Disclaimer: Are you kidding me? Of course I own Gaku— Bah! Who am I kidding? I'll never own it! *goes and sulks in the corner of the room*.


Dying Flames.

It had been nearly ten years. Ten long years. A decade had passed since he died—since Natsume died.

And I was still grieving.

He had died breaking a hundred promises, promises that I, had foolishly believed. He left me with a broken heart, drained of hope and utterly miserable. His severed bonds—bonds that I had held on to willingly, never imagining the pain, the suffering they would bring—did nothing to help those of us who were left fragile and broken in this world.
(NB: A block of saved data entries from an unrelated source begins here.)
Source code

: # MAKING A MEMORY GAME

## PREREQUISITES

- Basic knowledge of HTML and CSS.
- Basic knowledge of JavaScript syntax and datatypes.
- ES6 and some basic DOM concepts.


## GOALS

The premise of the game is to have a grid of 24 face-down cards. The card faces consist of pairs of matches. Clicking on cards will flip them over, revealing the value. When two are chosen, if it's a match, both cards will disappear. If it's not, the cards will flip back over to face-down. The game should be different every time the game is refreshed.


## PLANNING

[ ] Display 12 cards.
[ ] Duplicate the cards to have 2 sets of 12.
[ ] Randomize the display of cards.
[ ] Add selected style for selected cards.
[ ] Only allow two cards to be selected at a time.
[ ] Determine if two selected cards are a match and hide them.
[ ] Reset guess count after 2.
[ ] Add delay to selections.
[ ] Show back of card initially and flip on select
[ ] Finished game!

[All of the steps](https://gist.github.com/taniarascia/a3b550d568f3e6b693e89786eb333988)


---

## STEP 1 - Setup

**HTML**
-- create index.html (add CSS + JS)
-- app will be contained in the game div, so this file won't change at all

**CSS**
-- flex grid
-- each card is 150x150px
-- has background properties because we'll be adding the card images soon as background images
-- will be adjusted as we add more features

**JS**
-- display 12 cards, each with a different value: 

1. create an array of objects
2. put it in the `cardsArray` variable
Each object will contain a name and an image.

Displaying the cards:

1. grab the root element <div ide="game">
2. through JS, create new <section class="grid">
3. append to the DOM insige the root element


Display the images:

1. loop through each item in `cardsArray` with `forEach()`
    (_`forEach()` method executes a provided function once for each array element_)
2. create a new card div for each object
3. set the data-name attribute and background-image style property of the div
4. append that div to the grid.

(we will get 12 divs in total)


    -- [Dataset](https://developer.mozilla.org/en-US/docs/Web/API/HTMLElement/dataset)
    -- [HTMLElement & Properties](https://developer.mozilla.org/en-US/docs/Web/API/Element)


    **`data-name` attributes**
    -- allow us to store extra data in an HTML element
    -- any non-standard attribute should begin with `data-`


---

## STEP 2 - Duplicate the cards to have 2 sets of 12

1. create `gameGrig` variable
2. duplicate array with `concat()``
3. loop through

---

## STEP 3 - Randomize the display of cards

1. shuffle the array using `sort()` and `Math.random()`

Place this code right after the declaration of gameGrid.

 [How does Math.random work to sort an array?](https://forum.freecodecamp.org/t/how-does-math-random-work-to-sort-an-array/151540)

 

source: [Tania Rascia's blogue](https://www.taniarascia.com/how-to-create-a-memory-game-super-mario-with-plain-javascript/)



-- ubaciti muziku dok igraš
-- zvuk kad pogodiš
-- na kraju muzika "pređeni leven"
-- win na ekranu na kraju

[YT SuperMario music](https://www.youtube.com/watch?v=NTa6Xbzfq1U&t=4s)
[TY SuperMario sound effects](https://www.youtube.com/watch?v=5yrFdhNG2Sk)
Weak, frail, lost souls, trying hopelessly to find a way out of the never-ending cycle of pain that was embedded in life.

Many tears were shed at his death. Many people mourned his passing. Me, the most. He was my first love—and my last. And if there's one thing that I've learned after ten, distraught, years, it's this: love hurts. It pains the heart like no other weapon made to bring about destruction. Even after the person leaves you, you can't stop loving them no matter how hard you try. The person stays in your heart, filling it with ecstasy, and when they're gone, there's a large, gaping, hole in your chest. A void. A black hole.

You can never forget them. Their happiness is your joy, their sorrow yours; you just want them to be happy, no matter what the cost.

To me, his life meant more than anything else in the world. I'd have gladly died for him without another thought. His rare smiles gave me hope; he was what I looked forward to each day; he was my comforter, my confidante, and most importantly, my lover.

And when he died, the world ended— my world ended. But nobody else seemed to care. The word was still beautiful, birds still sang their songs and plants still bloomed. Life went on.

But not for me. My life turned to mere existence the day he ceased to breathe. I was lost.

He had told me many, many times that I was the one who had pulled him out of the darkness and given him a life. But those are just empty, meaningless words now. Even his promises mean nothing anymore. They're just other things to cry over. But still, he was worth crying over. Natsume. MY Natsume.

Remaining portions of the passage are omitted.